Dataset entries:
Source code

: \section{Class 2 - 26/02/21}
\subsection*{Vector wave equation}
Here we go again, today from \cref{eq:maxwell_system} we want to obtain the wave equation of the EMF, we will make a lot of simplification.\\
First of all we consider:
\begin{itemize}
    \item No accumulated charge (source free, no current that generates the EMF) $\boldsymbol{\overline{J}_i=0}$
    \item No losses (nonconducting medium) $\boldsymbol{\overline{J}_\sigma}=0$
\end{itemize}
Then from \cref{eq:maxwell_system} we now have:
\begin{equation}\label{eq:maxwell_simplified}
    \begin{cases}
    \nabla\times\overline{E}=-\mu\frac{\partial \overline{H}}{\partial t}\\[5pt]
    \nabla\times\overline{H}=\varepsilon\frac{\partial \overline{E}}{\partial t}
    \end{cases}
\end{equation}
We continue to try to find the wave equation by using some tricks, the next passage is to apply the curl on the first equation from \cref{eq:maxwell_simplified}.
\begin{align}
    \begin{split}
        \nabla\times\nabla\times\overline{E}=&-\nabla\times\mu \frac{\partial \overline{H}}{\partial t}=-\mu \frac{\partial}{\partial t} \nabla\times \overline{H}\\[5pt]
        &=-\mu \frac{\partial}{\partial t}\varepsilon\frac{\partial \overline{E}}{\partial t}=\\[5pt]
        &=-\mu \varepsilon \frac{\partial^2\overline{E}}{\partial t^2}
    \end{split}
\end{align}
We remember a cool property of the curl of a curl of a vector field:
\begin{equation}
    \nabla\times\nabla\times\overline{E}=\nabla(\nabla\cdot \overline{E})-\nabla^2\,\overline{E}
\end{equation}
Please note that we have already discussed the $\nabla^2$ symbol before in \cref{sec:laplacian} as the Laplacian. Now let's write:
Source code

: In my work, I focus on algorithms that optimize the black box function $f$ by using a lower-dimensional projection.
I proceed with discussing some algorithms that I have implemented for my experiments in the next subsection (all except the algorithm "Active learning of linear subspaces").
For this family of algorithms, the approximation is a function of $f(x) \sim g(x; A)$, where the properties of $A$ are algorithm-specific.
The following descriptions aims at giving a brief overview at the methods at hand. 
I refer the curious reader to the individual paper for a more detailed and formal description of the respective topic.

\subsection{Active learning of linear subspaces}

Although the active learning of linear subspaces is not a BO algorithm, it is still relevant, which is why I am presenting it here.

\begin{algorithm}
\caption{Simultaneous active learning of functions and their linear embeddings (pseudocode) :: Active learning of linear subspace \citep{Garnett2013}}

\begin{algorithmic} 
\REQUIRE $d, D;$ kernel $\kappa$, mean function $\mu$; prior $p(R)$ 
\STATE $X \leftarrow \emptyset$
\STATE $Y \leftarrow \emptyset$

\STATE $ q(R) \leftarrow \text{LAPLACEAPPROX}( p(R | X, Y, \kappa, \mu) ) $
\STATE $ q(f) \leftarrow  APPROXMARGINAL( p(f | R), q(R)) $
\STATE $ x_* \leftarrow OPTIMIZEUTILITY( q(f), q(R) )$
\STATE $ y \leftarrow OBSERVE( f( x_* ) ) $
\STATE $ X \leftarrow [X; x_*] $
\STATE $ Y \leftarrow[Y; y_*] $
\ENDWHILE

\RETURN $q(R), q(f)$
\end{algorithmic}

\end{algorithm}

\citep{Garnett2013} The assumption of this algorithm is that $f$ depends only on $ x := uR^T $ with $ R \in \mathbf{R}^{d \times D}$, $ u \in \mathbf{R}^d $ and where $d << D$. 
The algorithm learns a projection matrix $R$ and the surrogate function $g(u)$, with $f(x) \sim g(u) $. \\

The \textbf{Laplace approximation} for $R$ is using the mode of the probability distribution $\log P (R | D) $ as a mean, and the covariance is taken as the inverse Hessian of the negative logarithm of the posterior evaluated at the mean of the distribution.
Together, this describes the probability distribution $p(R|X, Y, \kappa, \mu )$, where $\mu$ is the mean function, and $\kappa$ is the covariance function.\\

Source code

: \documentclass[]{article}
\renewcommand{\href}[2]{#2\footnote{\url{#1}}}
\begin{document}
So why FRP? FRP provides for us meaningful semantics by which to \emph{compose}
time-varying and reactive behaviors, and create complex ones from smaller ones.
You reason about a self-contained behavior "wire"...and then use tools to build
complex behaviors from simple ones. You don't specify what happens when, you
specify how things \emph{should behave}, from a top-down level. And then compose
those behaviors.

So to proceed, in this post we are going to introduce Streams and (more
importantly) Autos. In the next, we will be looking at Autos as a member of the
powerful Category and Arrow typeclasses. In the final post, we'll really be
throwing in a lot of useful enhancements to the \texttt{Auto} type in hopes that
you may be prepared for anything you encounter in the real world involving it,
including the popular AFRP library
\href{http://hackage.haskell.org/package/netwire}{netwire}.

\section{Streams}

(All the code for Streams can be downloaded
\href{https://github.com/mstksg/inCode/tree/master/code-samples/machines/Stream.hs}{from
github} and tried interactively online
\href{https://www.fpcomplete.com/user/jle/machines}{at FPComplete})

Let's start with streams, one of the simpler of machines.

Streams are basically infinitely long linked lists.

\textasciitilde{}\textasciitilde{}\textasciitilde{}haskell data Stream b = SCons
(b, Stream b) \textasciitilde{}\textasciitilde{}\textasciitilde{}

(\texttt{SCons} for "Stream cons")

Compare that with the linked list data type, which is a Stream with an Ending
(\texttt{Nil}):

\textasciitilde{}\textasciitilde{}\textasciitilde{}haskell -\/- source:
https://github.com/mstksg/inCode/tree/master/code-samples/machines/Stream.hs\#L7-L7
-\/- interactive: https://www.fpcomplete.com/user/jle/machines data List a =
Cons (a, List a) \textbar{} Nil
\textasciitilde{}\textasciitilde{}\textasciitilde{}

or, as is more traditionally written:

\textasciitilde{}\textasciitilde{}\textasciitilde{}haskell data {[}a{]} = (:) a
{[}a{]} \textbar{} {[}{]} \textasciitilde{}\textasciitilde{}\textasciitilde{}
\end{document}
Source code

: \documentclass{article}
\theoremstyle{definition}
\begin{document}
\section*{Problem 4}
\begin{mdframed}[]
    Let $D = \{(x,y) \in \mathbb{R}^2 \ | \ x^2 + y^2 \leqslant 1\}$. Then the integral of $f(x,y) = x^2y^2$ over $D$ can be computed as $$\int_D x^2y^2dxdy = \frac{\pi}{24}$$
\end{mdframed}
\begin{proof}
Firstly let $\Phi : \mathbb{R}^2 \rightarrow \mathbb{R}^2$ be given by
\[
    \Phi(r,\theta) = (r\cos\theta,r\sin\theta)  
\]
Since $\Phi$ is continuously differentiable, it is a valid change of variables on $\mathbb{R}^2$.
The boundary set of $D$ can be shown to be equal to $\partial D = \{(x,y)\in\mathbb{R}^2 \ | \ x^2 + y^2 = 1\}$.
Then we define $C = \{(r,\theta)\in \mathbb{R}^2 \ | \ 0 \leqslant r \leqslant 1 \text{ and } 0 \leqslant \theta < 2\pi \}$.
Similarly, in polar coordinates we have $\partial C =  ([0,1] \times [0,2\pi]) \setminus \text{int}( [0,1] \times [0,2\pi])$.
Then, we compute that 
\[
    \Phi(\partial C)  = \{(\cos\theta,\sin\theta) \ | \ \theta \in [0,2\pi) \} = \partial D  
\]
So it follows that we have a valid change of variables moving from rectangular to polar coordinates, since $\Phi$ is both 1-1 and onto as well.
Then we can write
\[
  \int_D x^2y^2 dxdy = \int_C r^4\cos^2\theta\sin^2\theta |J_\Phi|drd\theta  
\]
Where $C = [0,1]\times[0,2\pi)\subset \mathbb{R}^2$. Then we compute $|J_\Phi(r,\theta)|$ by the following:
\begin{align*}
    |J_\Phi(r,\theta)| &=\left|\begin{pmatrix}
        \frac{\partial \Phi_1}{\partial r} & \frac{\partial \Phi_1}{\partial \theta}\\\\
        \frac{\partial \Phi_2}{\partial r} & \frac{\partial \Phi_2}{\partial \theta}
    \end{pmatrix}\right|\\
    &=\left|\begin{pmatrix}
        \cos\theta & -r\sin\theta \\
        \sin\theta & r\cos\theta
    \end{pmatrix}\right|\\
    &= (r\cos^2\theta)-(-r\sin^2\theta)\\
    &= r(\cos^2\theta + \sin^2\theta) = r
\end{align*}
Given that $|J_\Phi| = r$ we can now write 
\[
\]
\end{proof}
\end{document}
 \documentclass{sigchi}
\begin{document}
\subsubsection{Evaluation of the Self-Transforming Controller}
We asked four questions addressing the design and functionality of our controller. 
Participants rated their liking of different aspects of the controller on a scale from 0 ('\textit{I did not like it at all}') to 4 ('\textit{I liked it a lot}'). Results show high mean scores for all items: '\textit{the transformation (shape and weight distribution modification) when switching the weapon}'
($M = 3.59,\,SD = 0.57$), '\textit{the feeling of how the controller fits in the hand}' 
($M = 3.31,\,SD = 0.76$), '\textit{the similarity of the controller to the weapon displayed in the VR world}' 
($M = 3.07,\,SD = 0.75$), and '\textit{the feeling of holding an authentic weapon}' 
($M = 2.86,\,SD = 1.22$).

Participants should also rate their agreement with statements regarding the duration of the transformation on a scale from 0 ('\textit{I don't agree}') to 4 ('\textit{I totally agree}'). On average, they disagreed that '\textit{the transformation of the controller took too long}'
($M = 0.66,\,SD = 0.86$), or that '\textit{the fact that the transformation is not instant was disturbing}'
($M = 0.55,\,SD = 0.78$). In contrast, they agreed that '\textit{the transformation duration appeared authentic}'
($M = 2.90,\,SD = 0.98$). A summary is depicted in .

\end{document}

WORK REQUEST =>
Nothing outside the span should appear: transcribe the lines from the one containing "($M = 3.07,\,SD" through the last line of the records.

RESULT =>
($M = 3.07,\,SD = 0.75$), and '\textit{the feeling of holding an authentic weapon}' 
($M = 2.86,\,SD = 1.22$).

Participants should also rate their agreement with statements regarding the duration of the transformation on a scale from 0 ('\textit{I don't agree}') to 4 ('\textit{I totally agree}'). On average, they disagreed that '\textit{the transformation of the controller took too long}'
($M = 0.66,\,SD = 0.86$), or that '\textit{the fact that the transformation is not instant was disturbing}'
($M = 0.55,\,SD = 0.78$). In contrast, they agreed that '\textit{the transformation duration appeared authentic}'
($M = 2.90,\,SD = 0.98$). A summary is depicted in .

\end{document}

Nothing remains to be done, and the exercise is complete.